Musical Genre and Romantic Ideology is a tour de force. By dint of extraordinarily comprehensive historical research and sophisticated theoretical insights, Matthew Gelbart demonstrates how and why genre mattered deeply in the nineteenth century, even when it seemed absent, challenged, or denied - and why, even today, we cannot escape the shadow of Romantic understandings of musical genre. * Jeffrey Kallberg, author of Chopin at the Boundaries: Sex, History, and Musical Genre * 'Why should we care about genre?' The question, posed in the Prologue, is explored in depth over the course of this fascinating, erudite book. The concentration on nineteenth-century music, immediately thought-provoking, yields spectacular results, offering new perspectives on music we may have thought we knew very well indeed. ... a vital contribution to the continuing debates about music and the social world it inhabits. * Roger Parker, Emeritus Professor, King's College London * Defining genre generously and Romanticism unromantically, Gelbart proves two crucial points: that genres never stopped shaping musical experiences, and that Romantic aesthetics still haunt our relations to artworks, media, and one another. Gelbart has read everything. He always finds the perfect musical example, the salient anecdote, the pithy quote. By confronting entrenched ideologies with the reality of what actually happened, he provides a wholly new picture of musical cultures we can't-and shouldn't-stop caring about. * Charles Kronengold, author of Living Genres in Late Modernity: American Music of the Long 1970s * Taking his cue from various literary reflections on the enabling power of genre, Mathew Gelbart revisits one of the fundamental questions about music: how do we classify and describe works, groups of works and parts of works? Moving from Wagner, to Verdi, Brahms, Chopin, and Bizet, Gelbart offers radical new ways of talking about genre and its implications. * Mark Everist, author of Mozart's Ghosts * Matthew Gelbart assimilates a broad range of genre theory and adds his own nuances spurred on by the specifics of the Romantic music that forms the basis of the study. As such, he highlights how genre is one the ties that binds Western art music of the 19th century to contemporary popular music as well as to other types of music.
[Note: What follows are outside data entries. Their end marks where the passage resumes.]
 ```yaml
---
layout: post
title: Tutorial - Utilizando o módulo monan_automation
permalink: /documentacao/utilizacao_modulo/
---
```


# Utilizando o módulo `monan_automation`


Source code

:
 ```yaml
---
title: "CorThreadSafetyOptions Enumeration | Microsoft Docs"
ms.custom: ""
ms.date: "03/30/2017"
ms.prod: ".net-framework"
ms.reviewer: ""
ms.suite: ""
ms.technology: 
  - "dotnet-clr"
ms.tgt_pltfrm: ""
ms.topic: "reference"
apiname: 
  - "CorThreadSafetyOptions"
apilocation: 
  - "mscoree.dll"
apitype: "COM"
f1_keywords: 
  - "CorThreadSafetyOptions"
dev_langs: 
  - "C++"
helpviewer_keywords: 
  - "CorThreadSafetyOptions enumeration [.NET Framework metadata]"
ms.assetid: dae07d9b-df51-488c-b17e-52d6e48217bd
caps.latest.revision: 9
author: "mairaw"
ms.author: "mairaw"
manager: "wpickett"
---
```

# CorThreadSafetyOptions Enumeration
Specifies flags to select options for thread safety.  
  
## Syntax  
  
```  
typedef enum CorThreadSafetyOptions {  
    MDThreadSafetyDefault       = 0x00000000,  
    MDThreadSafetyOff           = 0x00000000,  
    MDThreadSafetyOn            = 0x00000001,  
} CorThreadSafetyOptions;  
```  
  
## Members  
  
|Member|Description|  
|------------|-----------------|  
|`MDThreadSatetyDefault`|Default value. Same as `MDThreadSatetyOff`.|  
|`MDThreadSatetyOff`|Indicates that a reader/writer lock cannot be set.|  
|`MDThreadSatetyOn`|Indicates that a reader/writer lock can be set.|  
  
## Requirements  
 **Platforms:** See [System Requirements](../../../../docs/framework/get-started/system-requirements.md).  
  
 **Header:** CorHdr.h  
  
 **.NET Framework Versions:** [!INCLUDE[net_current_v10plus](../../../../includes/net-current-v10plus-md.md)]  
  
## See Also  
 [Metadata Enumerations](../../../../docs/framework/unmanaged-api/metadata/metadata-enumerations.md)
Musical Genre and Romantic Ideology is impeccably researched and a pleasure to read. * David Brackett, Professor of Music History and Musicology, McGill University *


Author Information

"Matthew Gelbart is Associate Professor of Music at Fordham University. Following his previous book The Invention of ""Folk Music"" and ""Art Music"": Emerging Categories from Ossian to Wagner and his work on nineteenth-century European music and twentieth-century popular music, he is interested in how we make meaning from music through categories and identities."